How Travis Scott Defied the Rules of Celebrity to Become King of the Youth
If you are over the age of 25 and want to understand the appeal of Travis Scott, there’s no better place to start than Fortnite. What was once a free video game has, in recent years, evolved into its own contained universe in which hundreds of millions of players spend hours a day talking to their friends and pointing sniper rifles at strangers. Tweens and young adults are more intimately familiar with the landscape’s nooks, crannies, and favorable Slurpy Swamp roof inclines than they are with their own bedrooms.
Travis Scott gets all of this; he’s one of the few people alive who understand the particular predilections of those vast millions of young people populating Fortnite’s outstretched provinces. And so in April, as musicians around the world were canceling their concerts, Scott, glimpsing a different kind of opportunity, brought his live show into the game. In a series of animated concerts, he appeared in 3D, rapping as a literal god: a giant shape-shifting deity who reconstituted the map to his liking and whose presence disappeared all the guns so partygoers could bang their heads in peace. Out of the chaos, a brief utopia.
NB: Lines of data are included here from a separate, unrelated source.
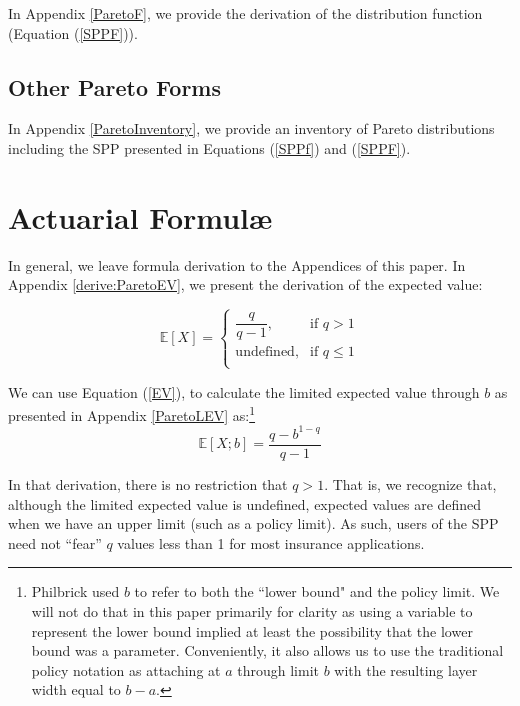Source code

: \documentclass[]{article} %
\begin{document}
In  Appendix \ref{ParetoF}, we provide the derivation of the distribution function (Equation (\ref{SPPF})).

\subsection{Other Pareto Forms}
In Appendix \ref{ParetoInventory}, we provide an inventory of Pareto distributions including the SPP presented in Equations (\ref{SPPf}) and (\ref{SPPF}). 

\section{Actuarial Formul\ae}
In general, we leave formula derivation to the Appendices of this paper. In Appendix \ref{derive:ParetoEV}, we present the derivation of the expected value:

\begin{equation}
\mathbb{E}[X]  = 
\begin{cases}
\dfrac{q}{q-1},& \text{if } q > 1\\
\text{undefined},& \text{if } q \leq 1\\         
\end{cases}
\end{equation}


We can use Equation (\ref{EV}), to calculate the limited expected value through $b$
as presented in Appendix \ref{ParetoLEV} as:\footnote{Philbrick used $b$ to refer to both the ``lower bound" and the policy limit. We will not do that in this paper primarily for clarity as using a variable to represent the lower bound implied at least the possibility that the lower bound was a parameter. Conveniently, it also allows us  to use the traditional policy notation as attaching at $a$ through limit $b$ with the resulting layer width equal to $b - a$.} 
\begin{equation}
	\mathbb{E}[X;b] = \frac{q - b^{1-q}}{q-1}
\end{equation}

In that derivation, there is no restriction that $q > 1$. That is, we recognize that, although the limited expected value is undefined, expected values are defined when we have an upper limit (such as a policy limit). As such, users of the SPP need not ``fear'' $q$ values less than 1 for most insurance applications.
\end{document}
Of all the goofy streaming experiments tried by celebrities during quarantine, it was Scott who came up with something that actually felt innovative. Like something underneath our feet actually shifted. Meeting the youth where they are proved to be a shrewd business move: 27.7 million people (or more than the population of Australia) attended his shows, his accompanying Cactus Jack x Fortnite merch quickly sold out, and his music catapulted to the top of the streaming platforms.
Scott is too sly to say it outright, but it was also the presentation of a vision: a tour through the trippy fantasyland he’s curated in his mind as one of the more potent culture movers of his generation. His woozy, digitally distorted sound has already shaped an era of hip-hop, but his influence has extended beyond music and into art and fashion. He’s enlisted highly sought-after artists like David LaChapelle, Nick Knight, and KAWS to create his album covers. And he’s used his grunge-meets-high-fashion personal style to build partnerships with brands eager for his help in decoding the frequencies of the moment—labels as venerated as Helmut Lang, Saint Laurent, Dior, and Nike. (A pair of Nike x Travis Scott SB Dunk Lows are selling for upwards of $2,000 on the resale site StockX at the time of this writing.)
He exists as a kind of strange unicorn in the culture, someone who’s fluent in the language of the youth (mostly young men who spend a lot of money on clothes and want to turn up) but who talks very little about himself. He’s regarded as both omnipresent and a bit elusive, on a wavelength that resists a lot of the contemporary notions of celebrity. Though he shares a daughter, Stormi, with a Kardashian-Jenner, for instance, he’s withholding and private and refuses to talk about their relationship. To Scott, mystery is a powerful form of currency. You could say he’s almost shy, obscuring his face in photos, the opposite of most modern “influencers”—and yet he’s quietly one of the most influential people on the planet.